Australia’s captain Tim Paine has no intention of resigning, even after giving a frank and unflattering assessment of how his team found themselves beaten by an injury-ravaged India side in the battle for the Border Gavaskar Trophy, capped with the first victory by a visiting team at the Gabba since 1988.
At 36, Paine said he was looking ahead to the forthcoming tour of South Africa and a bid to qualify for the final of the World Test Championship, but would not guarantee his tenure beyond that to next summer’s home Ashes series.
Clearly rocked by consecutive day fives in which he was unable to marshal a strong bowling attack to deliver victory over Ajinkya Rahane’s preternaturally resilient tourists, Paine said India had in truth won the majority of the key moments across all four Tests, cancelled out only by one crazy hour in Adelaide where they had been razed for 36.

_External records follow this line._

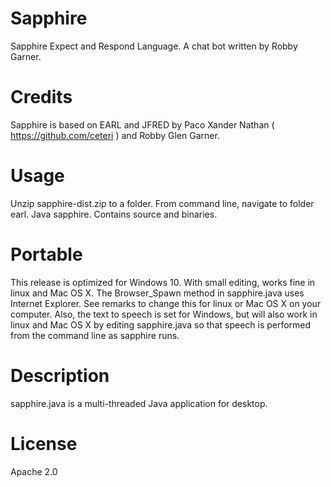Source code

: # Sapphire
Sapphire Expect and Respond Language. A chat bot written by Robby Garner.

# Credits
Sapphire is based on EARL and JFRED by Paco Xander Nathan ( https://github.com/ceteri ) and Robby Glen Garner.

# Usage
Unzip sapphire-dist.zip to a folder. From command line, navigate to folder earl. Java sapphire.  Contains source and binaries.

# Portable
This release is optimized for Windows 10. With small editing, works fine in linux and Mac OS X. The Browser_Spawn method in sapphire.java uses Internet Explorer. See remarks to change this for linux or Mac OS X on your computer. Also, the text to speech is set for Windows, but will also work in linux and Mac OS X by editing sapphire.java so that speech is performed from the command line as sapphire runs.

# Description
sapphire.java is a multi-threaded Java application for desktop.

# License
Apache 2.0

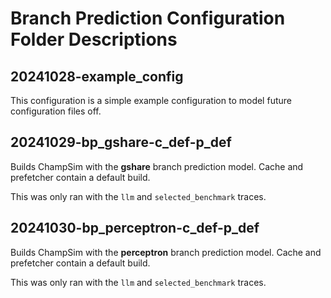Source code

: # Branch Prediction Configuration Folder Descriptions

## 20241028-example_config
This configuration is a simple example configuration to model future configuration files off. 

## 20241029-bp_gshare-c_def-p_def
Builds ChampSim with the **gshare** branch prediction model. Cache and prefetcher contain a default build. 

This was only ran with the `llm` and `selected_benchmark` traces.

## 20241030-bp_perceptron-c_def-p_def
Builds ChampSim with the **perceptron** branch prediction model. Cache and prefetcher contain a default build. 

This was only ran with the `llm` and `selected_benchmark` traces.
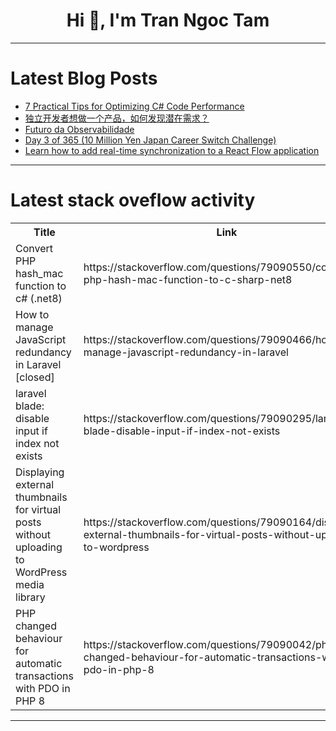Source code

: <h1 align="center">Hi 👋, I'm Tran Ngoc Tam</h1>

---

# Latest Blog Posts 
<!-- BLOG-POST-LIST:START -->
- [7 Practical Tips for Optimizing C# Code Performance](https://dev.to/deewakar_kumar_8812427a98/7-practical-tips-for-optimizing-c-code-performance-5l2)
- [独立开发者想做一个产品，如何发现潜在需求？](https://dev.to/flower0wine/du-li-kai-fa-zhe-xiang-zuo-ge-chan-pin-ru-he-fa-xian-qian-zai-xu-qiu--3php)
- [Futuro da Observabilidade](https://dev.to/annicarol/futuro-da-observabilidade-d7g)
- [Day 3 of 365 &lpar;10 Million Yen Japan Career Switch Challenge&rpar;](https://dev.to/kameken100/day-3-of-365-10-million-yen-japan-career-switch-challenge-4f9c)
- [Learn how to add real-time synchronization to a React Flow application](https://dev.to/superviz/learn-how-to-add-real-time-synchronization-to-a-react-flow-application-478f)
<!-- BLOG-POST-LIST:END -->

---

# Latest stack oveflow activity
<table>
  <tr><th>Title</th><th>Link</th></tr>
  <!-- STACKOVERFLOW:START --><tr><td>Convert PHP hash_mac function to c# &lpar;.net8&rpar;</td><td>https://stackoverflow.com/questions/79090550/convert-php-hash-mac-function-to-c-sharp-net8</td></tr><tr><td>How to manage JavaScript redundancy in Laravel [closed]</td><td>https://stackoverflow.com/questions/79090466/how-to-manage-javascript-redundancy-in-laravel</td></tr><tr><td>laravel blade: disable input if index not exists</td><td>https://stackoverflow.com/questions/79090295/laravel-blade-disable-input-if-index-not-exists</td></tr><tr><td>Displaying external thumbnails for virtual posts without uploading to WordPress media library</td><td>https://stackoverflow.com/questions/79090164/displaying-external-thumbnails-for-virtual-posts-without-uploading-to-wordpress</td></tr><tr><td>PHP changed behaviour for automatic transactions with PDO in PHP 8</td><td>https://stackoverflow.com/questions/79090042/php-changed-behaviour-for-automatic-transactions-with-pdo-in-php-8</td></tr><!-- STACKOVERFLOW:END -->
</table>

---


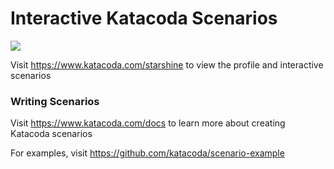 # Interactive Katacoda Scenarios

[![](http://shields.katacoda.com/katacoda/starshine/count.svg)](https://www.katacoda.com/starshine "Get your profile on Katacoda.com")

Visit https://www.katacoda.com/starshine to view the profile and interactive scenarios

### Writing Scenarios
Visit https://www.katacoda.com/docs to learn more about creating Katacoda scenarios

For examples, visit https://github.com/katacoda/scenario-example
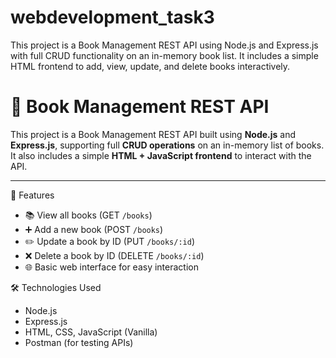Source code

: # webdevelopment_task3
This project is a Book Management REST API using Node.js and Express.js with full CRUD functionality on an in-memory book list. It includes a simple HTML frontend to add, view, update, and delete books interactively.
# 📘 Book Management REST API

This project is a Book Management REST API built using **Node.js** and **Express.js**, supporting full **CRUD operations** on an in-memory list of books. It also includes a simple **HTML + JavaScript frontend** to interact with the API.

---

🚀 Features

- 📚 View all books (GET `/books`)
- ➕ Add a new book (POST `/books`)
- ✏️ Update a book by ID (PUT `/books/:id`)
- ❌ Delete a book by ID (DELETE `/books/:id`)
- 🌐 Basic web interface for easy interaction

🛠 Technologies Used

- Node.js
- Express.js
- HTML, CSS, JavaScript (Vanilla)
- Postman (for testing APIs)




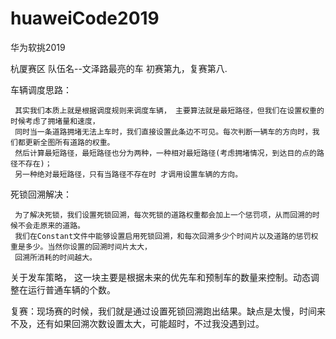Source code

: # huaweiCode2019
华为软挑2019

杭厦赛区   队伍名--文泽路最亮的车   初赛第九，复赛第八.

车辆调度思路：

     其实我们本质上就是根据调度规则来调度车辆， 主要算法就是最短路径，但我们在设置权重的时候考虑了拥堵量和速度，
     同时当一条道路拥堵无法上车时，我们直接设置此条边不可见。每次判断一辆车的方向时，我们都更新全图所有道路的权重。
     然后计算最短路径，最短路径也分为两种，一种相对最短路径(考虑拥堵情况，到达目的点的路径不存在)；
     另一种绝对最短路径，只有当路径不存在时 才调用设置车辆的方向。

死锁回溯解决：

     为了解决死锁，我们设置死锁回溯，每次死锁的道路权重都会加上一个惩罚项，从而回溯的时候不会走原来的道路。 
     我们在Constant文件中能够设置启用死锁回溯，和每次回溯多少个时间片以及道路的惩罚权重是多少。当然你设置的回溯时间片太大，
     回溯所消耗的时间越大。
        
 关于发车策略， 这一块主要是根据未来的优先车和预制车的数量来控制。动态调整在运行普通车辆的个数。
 
 复赛：现场赛的时候，我们就是通过设置死锁回溯跑出结果。缺点是太慢，时间来不及，还有如果回溯次数设置太大，可能超时，不过我没遇到过。
 
 
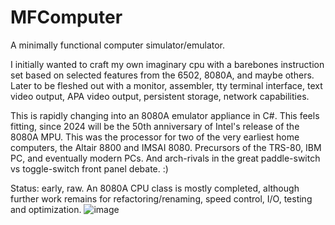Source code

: # MFComputer
A minimally functional computer simulator/emulator.  

I initially wanted to craft my own imaginary cpu with a barebones instruction set based on selected features from the 6502, 8080A, and maybe others.  Later to be fleshed out with a monitor, assembler, tty terminal interface, text video output, APA video output, persistent storage, network capabilities.

This is rapidly changing into an 8080A emulator appliance in C#.  This feels fitting, since 2024 will be the 50th anniversary of Intel's release of the 8080A MPU.  This was the processor for two of the very earliest home computers, the Altair 8800 and IMSAI 8080.  Precursors of the TRS-80, IBM PC, and eventually modern PCs.  And arch-rivals in the great paddle-switch vs toggle-switch front panel debate. :)

Status: early, raw.  An 8080A CPU class is mostly completed, although further work remains for refactoring/renaming, speed control, I/O, testing and optimization.
![image](https://github.com/mstasak/MFComputer/assets/39843617/139cd7f7-9a37-4435-9a5c-76b3af0ccb9c)
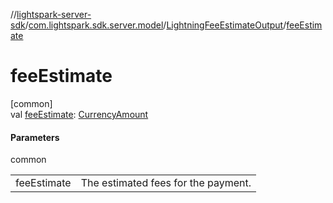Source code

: //[lightspark-server-sdk](../../../index.md)/[com.lightspark.sdk.server.model](../index.md)/[LightningFeeEstimateOutput](index.md)/[feeEstimate](fee-estimate.md)

# feeEstimate

[common]\
val [feeEstimate](fee-estimate.md): [CurrencyAmount](../-currency-amount/index.md)

#### Parameters

common

| | |
|---|---|
| feeEstimate | The estimated fees for the payment. |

“Even if you went right back to Adelaide, if it was with bat, ball or field, every time we had a chance to go ahead of the game we let it slip,” Paine said. “It happened a little bit in Sydney with our fielding, and then yesterday a bit with our batting, we continually lost wickets when we were trying to put the foot down and couldn’t quite get a partnership together. I thought every time India needed to do that or needed a wicket, someone managed to do it for them. I think they won the key moments.
“I just said then to JL [coach Justin Langer], we turned up in Sydney on day five and the Gabba on day five in as good a position as you would want to be in I reckon, and couldn’t get the job done, so there’s some things that we should’ve and could’ve done better, but at the same time I thought India, their batting group were amazing on both those day fives.”
Asked whether Australia had been too determined simply to stick to their simple and trusted methods for bullying opponents with pace bowling and fast scoring in Australian conditions, as opposed to the more considered and fit-for-purpose approaches tried in recent away series in India and England, Paine wondered whether the pitches had aided his men as much as usual.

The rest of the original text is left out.